*** Block opens ***

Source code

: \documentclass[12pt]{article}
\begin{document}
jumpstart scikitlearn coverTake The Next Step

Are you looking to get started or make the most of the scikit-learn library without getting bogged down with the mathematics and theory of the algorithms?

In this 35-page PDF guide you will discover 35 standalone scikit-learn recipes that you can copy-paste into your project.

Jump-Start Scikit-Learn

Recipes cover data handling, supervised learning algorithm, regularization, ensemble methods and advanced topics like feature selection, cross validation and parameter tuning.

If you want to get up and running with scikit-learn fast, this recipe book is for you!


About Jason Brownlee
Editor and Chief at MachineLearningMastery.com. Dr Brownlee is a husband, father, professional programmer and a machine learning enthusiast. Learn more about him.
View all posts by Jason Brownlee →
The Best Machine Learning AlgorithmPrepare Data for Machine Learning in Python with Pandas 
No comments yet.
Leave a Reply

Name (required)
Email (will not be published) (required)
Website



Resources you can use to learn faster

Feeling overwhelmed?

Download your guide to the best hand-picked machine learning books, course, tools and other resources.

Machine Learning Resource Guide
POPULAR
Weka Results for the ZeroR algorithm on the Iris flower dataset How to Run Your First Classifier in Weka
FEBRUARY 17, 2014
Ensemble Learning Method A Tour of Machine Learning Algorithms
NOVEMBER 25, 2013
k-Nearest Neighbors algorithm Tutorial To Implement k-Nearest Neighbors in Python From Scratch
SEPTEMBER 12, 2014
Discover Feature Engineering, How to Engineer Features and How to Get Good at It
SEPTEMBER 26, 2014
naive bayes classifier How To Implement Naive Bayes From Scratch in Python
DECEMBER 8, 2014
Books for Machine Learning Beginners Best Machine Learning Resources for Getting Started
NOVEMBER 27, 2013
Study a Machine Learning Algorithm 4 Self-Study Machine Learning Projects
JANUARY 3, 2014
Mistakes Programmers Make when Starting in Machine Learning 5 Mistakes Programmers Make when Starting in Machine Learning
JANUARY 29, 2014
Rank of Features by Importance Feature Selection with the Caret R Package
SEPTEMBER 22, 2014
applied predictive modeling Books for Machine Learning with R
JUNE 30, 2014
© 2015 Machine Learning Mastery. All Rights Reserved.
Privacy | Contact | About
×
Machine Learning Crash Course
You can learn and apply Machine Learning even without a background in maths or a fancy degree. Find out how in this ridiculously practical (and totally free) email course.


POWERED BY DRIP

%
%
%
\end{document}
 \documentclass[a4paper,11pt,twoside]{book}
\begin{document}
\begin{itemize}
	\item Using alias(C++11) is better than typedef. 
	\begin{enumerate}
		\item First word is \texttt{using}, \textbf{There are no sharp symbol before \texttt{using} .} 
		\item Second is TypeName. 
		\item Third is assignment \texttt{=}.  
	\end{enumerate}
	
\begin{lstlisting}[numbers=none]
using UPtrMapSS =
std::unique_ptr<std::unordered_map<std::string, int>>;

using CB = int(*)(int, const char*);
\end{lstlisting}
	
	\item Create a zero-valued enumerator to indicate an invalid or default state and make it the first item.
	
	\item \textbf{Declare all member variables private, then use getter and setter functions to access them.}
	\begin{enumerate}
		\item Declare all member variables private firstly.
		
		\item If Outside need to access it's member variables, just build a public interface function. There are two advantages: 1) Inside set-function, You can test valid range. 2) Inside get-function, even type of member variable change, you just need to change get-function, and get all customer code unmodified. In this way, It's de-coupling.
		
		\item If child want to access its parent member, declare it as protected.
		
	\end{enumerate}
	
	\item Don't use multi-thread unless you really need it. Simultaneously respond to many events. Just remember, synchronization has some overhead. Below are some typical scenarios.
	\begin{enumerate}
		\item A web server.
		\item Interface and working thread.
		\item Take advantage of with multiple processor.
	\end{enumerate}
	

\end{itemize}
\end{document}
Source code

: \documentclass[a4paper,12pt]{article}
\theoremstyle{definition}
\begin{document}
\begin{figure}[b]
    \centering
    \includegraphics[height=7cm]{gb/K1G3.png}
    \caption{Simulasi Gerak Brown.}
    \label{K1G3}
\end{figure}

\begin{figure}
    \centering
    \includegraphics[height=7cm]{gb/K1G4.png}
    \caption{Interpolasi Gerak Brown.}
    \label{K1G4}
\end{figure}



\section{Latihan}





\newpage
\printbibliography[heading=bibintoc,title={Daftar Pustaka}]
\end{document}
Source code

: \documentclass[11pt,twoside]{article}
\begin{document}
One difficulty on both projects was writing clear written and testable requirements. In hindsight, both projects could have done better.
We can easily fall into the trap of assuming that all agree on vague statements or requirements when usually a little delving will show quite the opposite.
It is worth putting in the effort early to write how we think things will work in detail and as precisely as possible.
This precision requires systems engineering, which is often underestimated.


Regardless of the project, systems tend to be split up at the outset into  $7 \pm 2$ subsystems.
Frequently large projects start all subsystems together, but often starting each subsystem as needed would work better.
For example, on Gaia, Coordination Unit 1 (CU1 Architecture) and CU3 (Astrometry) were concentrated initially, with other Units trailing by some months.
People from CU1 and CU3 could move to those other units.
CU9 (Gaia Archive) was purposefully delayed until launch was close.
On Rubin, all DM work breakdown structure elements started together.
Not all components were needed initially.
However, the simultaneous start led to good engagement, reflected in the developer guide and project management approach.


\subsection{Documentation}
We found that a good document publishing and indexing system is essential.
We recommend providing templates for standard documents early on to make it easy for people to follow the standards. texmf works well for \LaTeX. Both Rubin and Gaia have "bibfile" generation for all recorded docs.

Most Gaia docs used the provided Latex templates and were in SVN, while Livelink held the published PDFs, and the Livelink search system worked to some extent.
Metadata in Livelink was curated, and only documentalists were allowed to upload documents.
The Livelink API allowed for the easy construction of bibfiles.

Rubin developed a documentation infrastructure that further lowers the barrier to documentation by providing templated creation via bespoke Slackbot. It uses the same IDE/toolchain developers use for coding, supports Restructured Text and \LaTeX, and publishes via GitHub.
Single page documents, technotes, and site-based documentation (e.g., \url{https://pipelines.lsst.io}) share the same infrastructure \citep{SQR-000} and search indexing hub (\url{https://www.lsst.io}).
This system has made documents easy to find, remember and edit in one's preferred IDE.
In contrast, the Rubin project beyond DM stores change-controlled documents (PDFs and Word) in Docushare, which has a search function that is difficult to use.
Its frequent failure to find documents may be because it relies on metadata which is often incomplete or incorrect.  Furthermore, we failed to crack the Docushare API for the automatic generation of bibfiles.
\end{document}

*** Block closes ***

- **Task to complete**:
Return each line of the material above that holds the string "textbf".

- **Output of the task**:
		\item First word is \texttt{using}, \textbf{There are no sharp symbol before \texttt{using} .} 
	\item \textbf{Declare all member variables private, then use getter and setter functions to access them.}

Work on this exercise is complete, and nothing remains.